I'm working with the movielens dataset and I have a column called 'genres' which has entries such as 'Action|War', 'Action|Adventure|Comedy|Sci-Fi'. I wish to count the number of rows that have the text 'Comedy' in them.
SELECT COUNT(*) FROM movielens.data_movies WHERE genres = 'Comedy' ALLOW FILTERING
But this counts only the exact instances of 'Comedy'. It does not count 'Action|Adventure|Comedy|Sci-Fi' which I want it to do. So I tried,
SELECT COUNT(*) FROM movielens.data_movies WHERE genres CONTAINS 'Comedy' ALLOW FILTERING
However, that gives me the error
Cannot use CONTAINS on non-collection column genres
From this it seems that there is no easy way to do what I'm asking. Does anyone know of a simpler solution?
So what you can do, is to create a CUSTOM
index on genres
.
CREATE CUSTOM INDEX ON movielens.data_movies(genres)
USING 'org.apache.cassandra.index.sasi.SASIIndex'
WITH OPTIONS={'mode':'CONTAINS'};
Then this query should work:
SELECT COUNT(*) FROM movies
WHERE genres LIKE '%Comedy%';
However, if you're running a query across millions of rows over multiple nodes, this query will likely timeout. This is because Cassandra has to poll multiple partitions and nodes to build the result set. Queries like this don't really work well in Cassandra.
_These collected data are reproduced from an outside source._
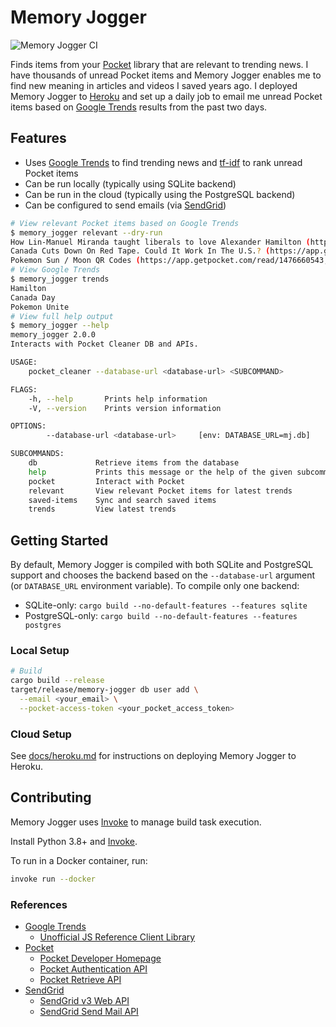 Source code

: # Memory Jogger

![Memory Jogger CI](https://github.com/rgardner/memory-jogger/workflows/Pocket%20Cleaner%20CI/badge.svg)

Finds items from your [Pocket](https://getpocket.com/) library that are
relevant to trending news. I have thousands of unread Pocket items and Memory
Jogger enables me to find new meaning in articles and videos I saved years
ago. I deployed Memory Jogger to [Heroku](https://www.heroku.com/) and set up
a daily job to email me unread Pocket items based on [Google
Trends][google-trends] results from the past two days.

## Features

- Uses [Google Trends][google-trends] to find trending news
  and [tf-idf](https://en.wikipedia.org/wiki/Tf%E2%80%93idf) to rank unread
  Pocket items
- Can be run locally (typically using SQLite backend)
- Can be run in the cloud (typically using the PostgreSQL backend)
- Can be configured to send emails (via [SendGrid](https://sendgrid.com/))

```sh
# View relevant Pocket items based on Google Trends
$ memory_jogger relevant --dry-run
How Lin-Manuel Miranda taught liberals to love Alexander Hamilton (https://app.getpocket.com/read/1116619900), Why: Hamilton (https://trends.google.com/trends/explore?q=Hamilton&date=now%207-d&geo=US)
Canada Cuts Down On Red Tape. Could It Work In The U.S.? (https://app.getpocket.com/read/934754123), Why: Canada Day (https://trends.google.com/trends/explore?q=Canada%20Day&date=now%207-d&geo=US)
Pokemon Sun / Moon QR Codes (https://app.getpocket.com/read/1476660543, Why: Pokemon Unite (https://trends.google.com/trends/explore?q=Pokemon%20Unite&date=now%207-d&geo=US)
# View Google Trends
$ memory_jogger trends
Hamilton
Canada Day
Pokemon Unite
# View full help output
$ memory_jogger --help
memory_jogger 2.0.0
Interacts with Pocket Cleaner DB and APIs.

USAGE:
    pocket_cleaner --database-url <database-url> <SUBCOMMAND>

FLAGS:
    -h, --help       Prints help information
    -V, --version    Prints version information

OPTIONS:
        --database-url <database-url>     [env: DATABASE_URL=mj.db]

SUBCOMMANDS:
    db             Retrieve items from the database
    help           Prints this message or the help of the given subcommand(s)
    pocket         Interact with Pocket
    relevant       View relevant Pocket items for latest trends
    saved-items    Sync and search saved items
    trends         View latest trends
```

## Getting Started

By default, Memory Jogger is compiled with both SQLite and PostgreSQL support
and chooses the backend based on the `--database-url` argument (or
`DATABASE_URL` environment variable). To compile only one backend:

- SQLite-only: `cargo build --no-default-features --features sqlite`
- PostgreSQL-only: `cargo build --no-default-features --features postgres`

### Local Setup

```sh
# Build
cargo build --release
target/release/memory-jogger db user add \
  --email <your_email> \
  --pocket-access-token <your_pocket_access_token>
```

### Cloud Setup

See [docs/heroku.md](docs/heroku.md) for instructions on deploying Memory
Jogger to Heroku.

## Contributing

Memory Jogger uses [Invoke][pyinvoke] to manage build task execution.

Install Python 3.8+ and [Invoke][pyinvoke].

To run in a Docker container, run:

```sh
invoke run --docker
```

[pyinvoke]: https://www.pyinvoke.org/

### References

- [Google Trends][google-trends]
  - [Unofficial JS Reference Client Library](https://github.com/pat310/google-trends-api)
- [Pocket](https://getpocket.com/)
  - [Pocket Developer Homepage](https://getpocket.com/developer/)
  - [Pocket Authentication API](https://getpocket.com/developer/docs/authentication)
  - [Pocket Retrieve API](https://getpocket.com/developer/docs/v3/retrieve)
- [SendGrid](https://sendgrid.com/)
  - [SendGrid v3 Web API](https://sendgrid.com/docs/API_Reference/api_v3.html)
  - [SendGrid Send Mail API](https://sendgrid.com/docs/API_Reference/Web_API_v3/Mail/index.html)

[google-trends]: https://trends.google.com/trends/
The best way to solve for this, is to create a table partitioned by genre
, like this:
CREATE TABLE movies_by_genre (
id int,
title TEXT,
genre TEXT,
PRIMARY KEY(genre,title,id));
This is of course also assuming that genres
is split-out by each individual genre. But then this query would work:
SELECT COUNT(*) FROM movies_by_genre
WHERE genre = 'Comedy';